Verweerder heeft de op de zaken betrekking hebbende stukken overgelegd en een verweerschrift ingediend.
Het beroep is op 8 juli 2008 ter zitting behandeld.
Eiser 2 is in persoon verschenen en eiser 1 heeft zich doen vertegenwoordigen door zijn [gemachtigde]
Verweerder heeft zich laten vertegenwoordigen door [...]

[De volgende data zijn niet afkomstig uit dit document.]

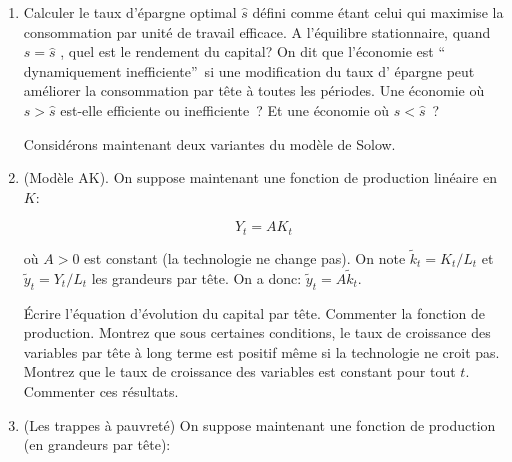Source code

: \documentclass[11pt,a4paper]{article}
\begin{document}
\begin{enumerate}
\item Calculer le taux d'\'{e}pargne optimal $\widehat{s}$ d\'{e}fini comme 
\'{e}tant celui qui maximise la consommation par unit\'{e} de travail
efficace. A l'\'{e}quilibre stationnaire, quand $s=\widehat{s}$ , quel est
le rendement du capital? On dit que l'\'{e}conomie est \textquotedblleft
dynamiquement inefficiente\textquotedblright\ si une modification du taux d'%
\'{e}pargne peut am\'{e}liorer la consommation par t\^{e}te \`{a} toutes les
p\'{e}riodes. Une \'{e}conomie o\`{u} $s>\widehat{s}$ est-elle efficiente ou
inefficiente~? Et une \'{e}conomie o\`{u} $s<\widehat{s}$~? 

\bigskip 

Considérons maintenant deux variantes du modèle de Solow. 
%

\item (Mod\`{e}le AK). On suppose maintenant une fonction de production lin\'{e}aire en $K$: 

\begin{equation*}
Y_{t}=A K_{t}
\end{equation*}%

o\`{u} $A>0$ est constant (la technologie ne change pas). On note $\tilde{k}_{t}=K_{t}/L_{t}$ et $\tilde{y}_{t}=Y_{t}/L_{t}$ les grandeurs par t\^{e}te.  On a donc:  $\tilde{y}_t=A \tilde{k}_t $. 


\'{E}crire l'\'{e}quation d'\'{e}volution du capital par t\^{e}te. Commenter la fonction de production. Montrez que sous certaines conditions, le taux de croissance des variables par t\^{e}te \`{a} long terme est positif m\^{e}me si la technologie ne croit pas. Montrez que le taux de croissance des variables est constant pour tout $t$. Commenter ces r\'{e}sultats.

\item (Les trappes à pauvreté)  On suppose maintenant une fonction de production (en grandeurs par t\^{e}te): 


\end{enumerate}
\end{document}
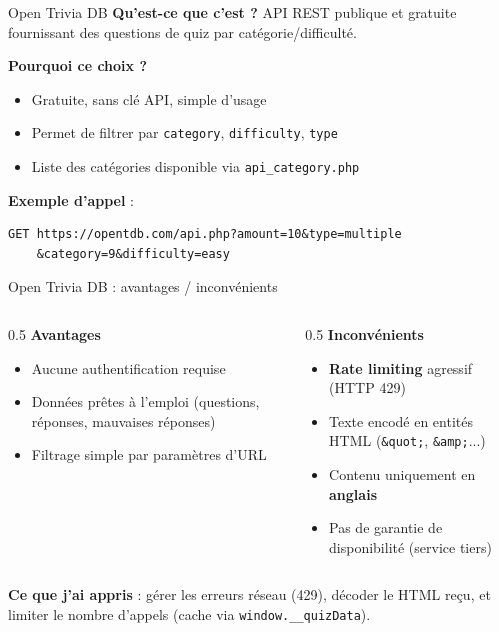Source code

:\documentclass[aspectratio=169]{beamer}
\begin{document}
\begin{frame}[fragile]{Open Trivia DB}
  \textbf{Qu'est-ce que c'est ?} API REST publique et gratuite fournissant des questions de quiz par catégorie/difficulté.

  \vspace{0.3cm}
  \textbf{Pourquoi ce choix ?}
  \begin{itemize}
    \item Gratuite, sans clé API, simple d'usage
    \item Permet de filtrer par \texttt{category}, \texttt{difficulty}, \texttt{type}
    \item Liste des catégories disponible via \texttt{api\_category.php}
  \end{itemize}

  \vspace{0.3cm}
  \textbf{Exemple d'appel} :
  \begin{lstlisting}
GET https://opentdb.com/api.php?amount=10&type=multiple
    &category=9&difficulty=easy
  \end{lstlisting}
\end{frame}

\begin{frame}{Open Trivia DB : avantages / inconvénients}
  \begin{columns}
    \begin{column}{0.5\textwidth}
      \textbf{Avantages}
      \begin{itemize}
        \item Aucune authentification requise
        \item Données prêtes à l'emploi (questions, réponses, mauvaises réponses)
        \item Filtrage simple par paramètres d'URL
      \end{itemize}
    \end{column}
    \begin{column}{0.5\textwidth}
      \textbf{Inconvénients}
      \begin{itemize}
        \item \textbf{Rate limiting} agressif (HTTP 429)
        \item Texte encodé en entités HTML (\texttt{\&quot;}, \texttt{\&amp;}...)
        \item Contenu uniquement en \textbf{anglais}
        \item Pas de garantie de disponibilité (service tiers)
      \end{itemize}
    \end{column}
  \end{columns}

  \vspace{0.3cm}
  \textbf{Ce que j'ai appris} : gérer les erreurs réseau (429), décoder le HTML reçu, et limiter le nombre d'appels (cache via \texttt{window.\_\_quizData}).
\end{frame}
\end{document}
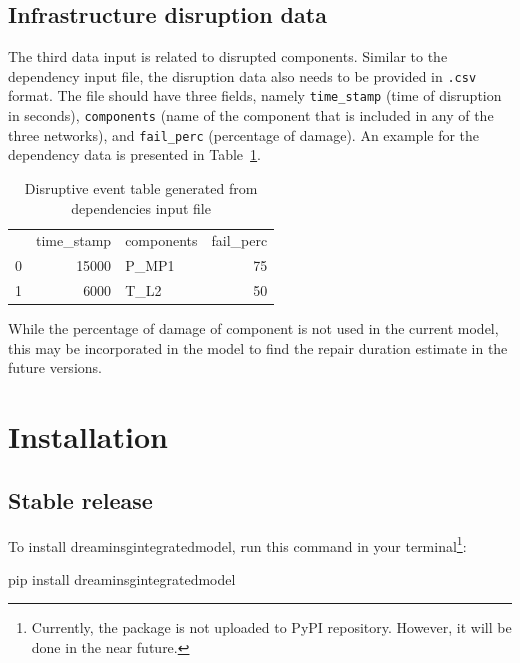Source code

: \documentclass[letterpaper,12pt,english]{sphinxmanual}
\begin{document}
\section{Infrastructure disruption data}
The third data input is related to disrupted components. Similar to the dependency input file, the disruption data also needs to be provided in {\tt *.csv} format. The file should have three fields, namely {\tt time_stamp} (time of disruption in seconds), {\tt components} (name of the component that is included in any of the three networks), and {\tt fail_perc} (percentage of damage). An example for the dependency data is presented in Table~\ref{tab:disruptive_events}.

\begin{table}[h]
	\centering
	\caption{Disruptive event table generated from dependencies input file}
	\begin{tabular}{crlr}
		\multicolumn{1}{l}{} &
		\multicolumn{1}{l}{\cellcolor[HTML]{C0C0C0}time\_stamp} &
		\cellcolor[HTML]{C0C0C0}components &
		\multicolumn{1}{l}{\cellcolor[HTML]{C0C0C0}fail\_perc} \\
		0 &
		\cellcolor[HTML]{FFFFFF}15000 &
		\cellcolor[HTML]{FFFFFF}P\_MP1 &
		\cellcolor[HTML]{FFFFFF}75 \\
		1 &
		\cellcolor[HTML]{EFEFEF}6000 &
		\cellcolor[HTML]{EFEFEF}T\_L2 &
		\cellcolor[HTML]{EFEFEF}50
	\end{tabular}
	\label{tab:disruptive_events}
\end{table}

While the percentage of damage of component is not used in the current model, this may be incorporated in the model to find the repair duration estimate in the future versions.


\chapter{Installation}
\label{\detokenize{index:installation}}

\iffalse
\section{Stable release}
\label{\detokenize{index:stable-release}}
\sphinxAtStartPar
To install dreaminsg\sphinxhyphen{}integrated\sphinxhyphen{}model, run this command in your terminal\footnote{Currently, the package is not uploaded to PyPI repository. However, it will be done in the near future.}:

\begin{sphinxVerbatim}[commandchars=\\\{\}]
pip install dreaminsg\PYGZus{}integrated\PYGZus{}model
\end{sphinxVerbatim}
\end{document}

1. Verweerder heeft bij besluit van 13 april 2007 aan eiser 1 voor een nieuwe hoofdzaak een toevoeging (kenmerk 3ES3575) verleend voor rechtsbijstand te verlenen door eiser 2. Het standpunt van verweerder is dat de vordering tenuitvoerlegging na voorwaardelijke veroordeling (hierna: tul) in verband met de overtreding van de algemene voorwaarde dusdanig nauw is verbonden met de nieuwe hoofdzaak dat er geen sprake is van een zelfstandig karakter van die vordering en dat de advocaat zijn werkzaamheden dient te verrichten op basis van de voor de hoofdzaak verstrekte toevoeging.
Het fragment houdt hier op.